How the Champions League copied the World Cup – before rivalling it as the most prestigious tournament in football

Zinedine Zidane
(Image credit: PA)

Zinedine Zidane was an artist; one in a million. A rebel and a radical who could pirouette like smoke through defences, or launch a rocket to ricochet past goalkeepers. Zizou was also a turning point; a man caught in time between two eras. 

There are few men who have ignited the international scene and club game in equal measure, but the icy Marseillais is defined by pictures of what he did in these two very different spheres. He was perhaps the last man to be considered one of the greatest of all time for what he achieved with his country, as much as his club.

He flew higher than any Frenchman before in 1998, carrying Les Bleus to their first Coupe de Monde title. Then his wings were shed in 2006, his outrageous last moments in football becoming the sport’s most infamous GBH incident. In between, he chiselled himself into the rock of club football by becoming the most expensive transfer ever, then with a casual swivel on his heel: scoring that goal against Bayer Leverkusen at Hampden Park.

And somewhere in between, the most important tournament in football became a debate. The World Cup hasn’t lost its gloss – but the Champions League has become the yardstick of how we judge players... and it took its cues from the World Cup to rival it for prestige.

In 1990, football was just recovering from its darkest decade. Italia 90 was set in the rubble of the terrace trouble - but this, really, was the beginning of modern football. Cultural icons were born in Italy that year - from the kits to the posters - as many rekindled their love with the sport thanks to Gazza wearing his heart on his sleeve and Luciano Pavarotti’s lung-busting tones. And with anything, there was money thrown at this. 

FIFA president Joao Havelange was the man who sold the World (Cup), with sponsors and partners introduced steadily every four years to turn a modest competition into a modern carnival. It peaked in 1990; when four superpowers of footballing history reached the semi-finals of the World Cup - former champions England, West Germany, Argentina and Italy - it became obvious where the future of football lay.

It was 1992 that the plans for the Premier League were put into motion, taking the history and tradition of English football and turning it into something maximalist and Hollywood for a new millennium. The European Cup went down the same route, bombastically calling itself the 'Champions League', commissioning an accompanying hymn from composer Tony Britten - just like Italia 90 - and drafting in commercial partner, Television Event and Media Marketing (TEAM), to help “brand” the Champions League - with “house colours” and the iconic “starball”.

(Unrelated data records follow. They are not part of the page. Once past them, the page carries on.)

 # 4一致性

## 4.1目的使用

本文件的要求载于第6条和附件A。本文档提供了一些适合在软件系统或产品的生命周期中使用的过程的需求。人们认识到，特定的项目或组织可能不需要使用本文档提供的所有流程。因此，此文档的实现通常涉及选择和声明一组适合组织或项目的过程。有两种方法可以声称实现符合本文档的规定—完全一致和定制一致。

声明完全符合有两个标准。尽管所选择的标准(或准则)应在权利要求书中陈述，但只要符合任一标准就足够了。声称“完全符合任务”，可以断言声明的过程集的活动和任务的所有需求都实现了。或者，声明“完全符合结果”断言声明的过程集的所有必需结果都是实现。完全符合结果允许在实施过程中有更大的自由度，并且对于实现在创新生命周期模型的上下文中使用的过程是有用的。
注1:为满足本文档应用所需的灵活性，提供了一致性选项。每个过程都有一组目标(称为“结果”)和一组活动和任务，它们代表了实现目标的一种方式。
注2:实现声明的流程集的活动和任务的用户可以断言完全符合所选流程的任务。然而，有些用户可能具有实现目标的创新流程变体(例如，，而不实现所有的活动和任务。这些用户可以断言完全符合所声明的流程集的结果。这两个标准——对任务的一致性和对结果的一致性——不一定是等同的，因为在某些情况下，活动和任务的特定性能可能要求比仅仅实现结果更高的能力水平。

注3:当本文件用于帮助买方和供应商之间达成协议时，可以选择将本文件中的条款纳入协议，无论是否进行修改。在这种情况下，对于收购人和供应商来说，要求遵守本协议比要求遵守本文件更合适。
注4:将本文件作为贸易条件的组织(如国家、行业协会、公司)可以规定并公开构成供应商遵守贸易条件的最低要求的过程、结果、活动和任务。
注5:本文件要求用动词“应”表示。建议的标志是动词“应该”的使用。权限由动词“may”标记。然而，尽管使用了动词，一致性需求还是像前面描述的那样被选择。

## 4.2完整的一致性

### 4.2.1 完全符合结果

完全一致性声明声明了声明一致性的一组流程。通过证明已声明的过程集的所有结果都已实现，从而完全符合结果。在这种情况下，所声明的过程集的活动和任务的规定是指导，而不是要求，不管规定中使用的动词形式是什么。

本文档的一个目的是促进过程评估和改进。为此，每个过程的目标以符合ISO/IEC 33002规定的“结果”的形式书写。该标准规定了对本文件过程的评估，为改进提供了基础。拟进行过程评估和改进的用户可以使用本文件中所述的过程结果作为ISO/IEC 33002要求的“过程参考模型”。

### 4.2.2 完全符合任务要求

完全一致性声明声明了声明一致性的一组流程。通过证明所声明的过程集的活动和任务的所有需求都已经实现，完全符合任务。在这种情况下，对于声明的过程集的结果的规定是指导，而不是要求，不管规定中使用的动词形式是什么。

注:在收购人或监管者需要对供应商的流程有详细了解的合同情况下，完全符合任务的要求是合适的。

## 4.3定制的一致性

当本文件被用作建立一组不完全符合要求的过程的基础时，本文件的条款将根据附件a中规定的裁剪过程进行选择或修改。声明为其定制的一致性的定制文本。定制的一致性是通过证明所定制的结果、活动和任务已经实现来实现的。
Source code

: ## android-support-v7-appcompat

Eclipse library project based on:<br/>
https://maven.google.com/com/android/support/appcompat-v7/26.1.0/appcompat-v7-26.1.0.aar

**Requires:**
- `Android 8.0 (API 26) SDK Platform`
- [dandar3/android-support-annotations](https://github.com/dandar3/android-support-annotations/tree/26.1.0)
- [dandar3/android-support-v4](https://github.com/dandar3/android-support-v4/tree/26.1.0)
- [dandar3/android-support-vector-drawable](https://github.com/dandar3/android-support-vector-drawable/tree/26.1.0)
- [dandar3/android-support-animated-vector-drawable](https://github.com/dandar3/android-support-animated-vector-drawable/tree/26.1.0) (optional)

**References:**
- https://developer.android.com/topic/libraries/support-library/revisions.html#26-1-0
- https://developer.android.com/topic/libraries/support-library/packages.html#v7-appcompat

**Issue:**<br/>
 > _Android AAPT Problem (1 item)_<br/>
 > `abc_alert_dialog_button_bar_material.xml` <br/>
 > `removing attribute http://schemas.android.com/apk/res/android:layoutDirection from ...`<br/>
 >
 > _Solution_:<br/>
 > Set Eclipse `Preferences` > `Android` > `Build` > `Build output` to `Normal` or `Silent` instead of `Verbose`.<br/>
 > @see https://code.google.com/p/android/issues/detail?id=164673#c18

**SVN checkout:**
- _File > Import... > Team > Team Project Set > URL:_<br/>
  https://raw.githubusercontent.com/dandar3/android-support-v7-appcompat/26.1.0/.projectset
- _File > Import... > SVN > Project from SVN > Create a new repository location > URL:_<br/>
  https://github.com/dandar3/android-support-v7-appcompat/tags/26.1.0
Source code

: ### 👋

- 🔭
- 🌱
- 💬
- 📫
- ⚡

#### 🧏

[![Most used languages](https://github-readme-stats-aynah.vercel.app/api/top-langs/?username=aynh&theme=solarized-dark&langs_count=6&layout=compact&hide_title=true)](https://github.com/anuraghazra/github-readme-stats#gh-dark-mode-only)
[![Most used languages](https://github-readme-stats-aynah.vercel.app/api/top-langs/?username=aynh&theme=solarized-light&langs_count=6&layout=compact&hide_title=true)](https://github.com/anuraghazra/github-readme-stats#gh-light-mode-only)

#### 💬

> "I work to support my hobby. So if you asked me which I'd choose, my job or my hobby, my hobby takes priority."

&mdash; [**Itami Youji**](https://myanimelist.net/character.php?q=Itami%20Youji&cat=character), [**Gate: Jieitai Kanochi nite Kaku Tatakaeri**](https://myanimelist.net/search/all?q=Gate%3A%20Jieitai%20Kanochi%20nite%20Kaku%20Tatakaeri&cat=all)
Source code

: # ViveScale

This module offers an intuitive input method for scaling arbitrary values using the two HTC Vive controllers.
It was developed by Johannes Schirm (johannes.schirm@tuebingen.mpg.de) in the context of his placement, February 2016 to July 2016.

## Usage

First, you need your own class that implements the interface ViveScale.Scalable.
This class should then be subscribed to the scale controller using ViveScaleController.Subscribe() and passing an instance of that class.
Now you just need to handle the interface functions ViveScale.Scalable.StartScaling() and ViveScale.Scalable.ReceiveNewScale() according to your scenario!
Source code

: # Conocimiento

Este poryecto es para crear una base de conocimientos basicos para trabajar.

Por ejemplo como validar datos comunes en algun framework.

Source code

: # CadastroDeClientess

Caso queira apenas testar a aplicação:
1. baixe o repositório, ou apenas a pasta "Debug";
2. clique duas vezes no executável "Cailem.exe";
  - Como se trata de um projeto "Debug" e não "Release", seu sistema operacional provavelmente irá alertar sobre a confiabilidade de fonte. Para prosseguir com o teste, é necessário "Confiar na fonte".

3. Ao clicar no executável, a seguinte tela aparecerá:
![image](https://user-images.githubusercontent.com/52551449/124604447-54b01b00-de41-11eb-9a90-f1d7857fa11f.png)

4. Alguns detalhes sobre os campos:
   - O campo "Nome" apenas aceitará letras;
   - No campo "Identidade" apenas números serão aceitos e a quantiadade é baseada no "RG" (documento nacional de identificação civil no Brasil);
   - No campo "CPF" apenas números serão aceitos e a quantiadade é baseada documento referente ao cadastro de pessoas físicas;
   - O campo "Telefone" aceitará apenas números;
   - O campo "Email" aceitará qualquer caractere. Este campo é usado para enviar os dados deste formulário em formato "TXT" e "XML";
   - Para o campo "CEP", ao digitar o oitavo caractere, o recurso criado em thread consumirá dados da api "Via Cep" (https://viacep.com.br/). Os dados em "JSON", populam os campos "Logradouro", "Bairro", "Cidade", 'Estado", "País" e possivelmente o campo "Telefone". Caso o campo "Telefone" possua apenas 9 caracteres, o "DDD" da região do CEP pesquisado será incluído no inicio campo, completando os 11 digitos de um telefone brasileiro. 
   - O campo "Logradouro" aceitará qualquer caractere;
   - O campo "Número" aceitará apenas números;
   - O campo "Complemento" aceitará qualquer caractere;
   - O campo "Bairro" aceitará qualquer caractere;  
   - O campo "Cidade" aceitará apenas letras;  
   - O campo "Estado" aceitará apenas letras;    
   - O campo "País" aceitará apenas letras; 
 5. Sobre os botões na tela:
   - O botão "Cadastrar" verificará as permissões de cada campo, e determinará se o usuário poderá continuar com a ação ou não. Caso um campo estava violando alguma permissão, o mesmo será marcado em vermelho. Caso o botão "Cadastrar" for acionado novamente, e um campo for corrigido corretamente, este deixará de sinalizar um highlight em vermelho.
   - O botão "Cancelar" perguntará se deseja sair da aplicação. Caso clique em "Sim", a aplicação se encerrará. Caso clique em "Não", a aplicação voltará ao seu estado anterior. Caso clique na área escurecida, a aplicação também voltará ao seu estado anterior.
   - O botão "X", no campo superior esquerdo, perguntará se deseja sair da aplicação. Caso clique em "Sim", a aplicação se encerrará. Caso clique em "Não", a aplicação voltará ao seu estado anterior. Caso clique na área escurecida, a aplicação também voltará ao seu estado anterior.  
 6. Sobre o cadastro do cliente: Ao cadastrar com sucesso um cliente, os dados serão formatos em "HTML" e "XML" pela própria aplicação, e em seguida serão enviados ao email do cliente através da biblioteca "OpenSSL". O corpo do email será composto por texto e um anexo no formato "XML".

This was no longer a football competition. This was a TV show; a product, like Coca-Cola, with its elegant red swirls, or Adidas with its three stripes. Something that big money would want to associate itself with - and by factoring in ever-modernising footballing institutions from across Europe, the Champions League was a no-brainer. It already had its own history, too, from before 1992 - so this wasn't a young pretender but an established entity given a lick of paint. 

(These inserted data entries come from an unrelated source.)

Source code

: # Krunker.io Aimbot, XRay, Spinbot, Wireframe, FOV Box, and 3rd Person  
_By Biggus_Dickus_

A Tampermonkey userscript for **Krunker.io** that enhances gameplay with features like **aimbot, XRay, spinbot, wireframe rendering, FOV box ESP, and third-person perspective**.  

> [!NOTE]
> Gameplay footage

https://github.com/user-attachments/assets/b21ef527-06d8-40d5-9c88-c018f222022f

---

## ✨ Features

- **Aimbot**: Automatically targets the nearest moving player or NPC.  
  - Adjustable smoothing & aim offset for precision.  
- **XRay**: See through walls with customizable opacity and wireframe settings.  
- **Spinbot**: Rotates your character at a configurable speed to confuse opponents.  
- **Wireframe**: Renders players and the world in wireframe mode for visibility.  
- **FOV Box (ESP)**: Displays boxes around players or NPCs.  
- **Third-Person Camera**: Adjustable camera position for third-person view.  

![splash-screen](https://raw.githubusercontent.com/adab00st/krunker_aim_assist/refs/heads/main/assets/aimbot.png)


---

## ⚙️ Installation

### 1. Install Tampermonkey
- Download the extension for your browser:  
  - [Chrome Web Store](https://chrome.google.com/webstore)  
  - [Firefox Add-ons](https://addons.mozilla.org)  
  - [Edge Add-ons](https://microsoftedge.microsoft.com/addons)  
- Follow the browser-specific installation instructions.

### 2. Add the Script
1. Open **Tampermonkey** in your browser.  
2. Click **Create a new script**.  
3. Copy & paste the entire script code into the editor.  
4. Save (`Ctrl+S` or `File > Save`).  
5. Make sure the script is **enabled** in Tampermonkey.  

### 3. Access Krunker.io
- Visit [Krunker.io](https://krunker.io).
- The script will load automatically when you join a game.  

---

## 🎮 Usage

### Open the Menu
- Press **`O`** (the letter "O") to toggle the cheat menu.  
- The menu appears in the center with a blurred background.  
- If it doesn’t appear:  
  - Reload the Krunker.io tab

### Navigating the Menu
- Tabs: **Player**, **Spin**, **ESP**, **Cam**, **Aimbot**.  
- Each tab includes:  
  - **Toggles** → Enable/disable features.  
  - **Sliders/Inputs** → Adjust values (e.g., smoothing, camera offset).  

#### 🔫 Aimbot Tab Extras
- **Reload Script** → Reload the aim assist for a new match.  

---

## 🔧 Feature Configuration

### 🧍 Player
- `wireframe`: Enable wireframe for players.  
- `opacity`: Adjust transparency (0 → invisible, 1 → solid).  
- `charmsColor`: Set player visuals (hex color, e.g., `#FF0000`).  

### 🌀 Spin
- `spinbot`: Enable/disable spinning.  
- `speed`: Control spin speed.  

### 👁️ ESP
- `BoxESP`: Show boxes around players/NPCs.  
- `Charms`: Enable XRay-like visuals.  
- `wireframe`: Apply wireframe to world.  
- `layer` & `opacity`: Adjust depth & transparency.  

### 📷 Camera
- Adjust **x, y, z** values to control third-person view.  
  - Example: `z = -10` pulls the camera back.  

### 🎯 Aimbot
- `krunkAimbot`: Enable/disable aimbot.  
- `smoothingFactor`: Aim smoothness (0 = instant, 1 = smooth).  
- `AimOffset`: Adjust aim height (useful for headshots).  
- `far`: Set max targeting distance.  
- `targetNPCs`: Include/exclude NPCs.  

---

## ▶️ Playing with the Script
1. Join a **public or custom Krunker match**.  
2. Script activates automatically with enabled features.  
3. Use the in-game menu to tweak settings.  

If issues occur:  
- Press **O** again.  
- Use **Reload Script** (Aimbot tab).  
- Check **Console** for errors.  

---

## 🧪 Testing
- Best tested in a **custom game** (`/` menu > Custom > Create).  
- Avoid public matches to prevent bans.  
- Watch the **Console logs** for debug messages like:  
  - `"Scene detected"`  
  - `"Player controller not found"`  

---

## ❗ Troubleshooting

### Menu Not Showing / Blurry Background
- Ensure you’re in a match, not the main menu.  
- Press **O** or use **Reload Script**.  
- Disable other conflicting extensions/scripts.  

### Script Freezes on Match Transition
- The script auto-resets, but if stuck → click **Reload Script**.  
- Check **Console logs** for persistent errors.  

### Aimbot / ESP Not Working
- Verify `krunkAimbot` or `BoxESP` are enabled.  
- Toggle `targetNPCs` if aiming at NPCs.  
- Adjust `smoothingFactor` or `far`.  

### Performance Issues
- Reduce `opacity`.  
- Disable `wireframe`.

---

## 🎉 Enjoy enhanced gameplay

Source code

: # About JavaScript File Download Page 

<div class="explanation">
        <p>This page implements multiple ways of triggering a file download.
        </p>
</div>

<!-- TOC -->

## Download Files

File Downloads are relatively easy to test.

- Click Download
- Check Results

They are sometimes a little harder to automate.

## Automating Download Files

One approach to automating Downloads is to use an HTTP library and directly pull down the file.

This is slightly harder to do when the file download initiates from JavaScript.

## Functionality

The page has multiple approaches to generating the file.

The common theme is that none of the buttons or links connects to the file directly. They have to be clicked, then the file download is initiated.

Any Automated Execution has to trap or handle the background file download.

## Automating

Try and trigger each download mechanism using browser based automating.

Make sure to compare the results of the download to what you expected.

Over time, the Champions League would relax its eponymous criteria and offer more than the World Cup ever could. Players as good as Johan Cruyff or Lionel Messi wouldn’t have to curse their birthplace in the pursuit of the biggest titles on Earth. Rivalries were formed between clubs of different countries. You could watch the biggest players on Earth - wherever they played. Gone were the days of Pele having to go on tour with Santos for fans to catch a glimpse.

No one would be able to catch up with the juggernaut. MLS kicked off in the mid-90s, with the Club World Cup launching a decade later. In 2000, Florentino Perez would allegedly give both barrels to a lacklustre Real Madrid side in the dressing room after they lost 2-1 to Boca Juniors in the Intercontinental Cup, since it was a massive opportunity to catch a Far Eastern audience. 

But perhaps even Flo underestimated just how far the Champions League was in the distance, and how nothing could catch it. Perhaps he did so again 20 years down the line when his Super League was crushed within a week. 

The goalposts have shifted for an all-time great player in football, thanks to this competition alone. Pele has three World Cup titles, played mostly friendlies at club level but was deified for quadrennial performances. Cristiano Ronaldo is instead judged by what he’s done under midweek glare - and has come nowhere near World Cup glory. 

Cristiano Ronaldo

(Image credit: PA Images)

It’s hard to imagine someone as accomplished on the international stage in the 21st Century - say, Miroslav Klose - being added to a GOAT conversation without at least a dozen golden moments in Champions League football. Yet Erling Haaland could never play in a World Cup and still might go down as the greatest striker ever one day.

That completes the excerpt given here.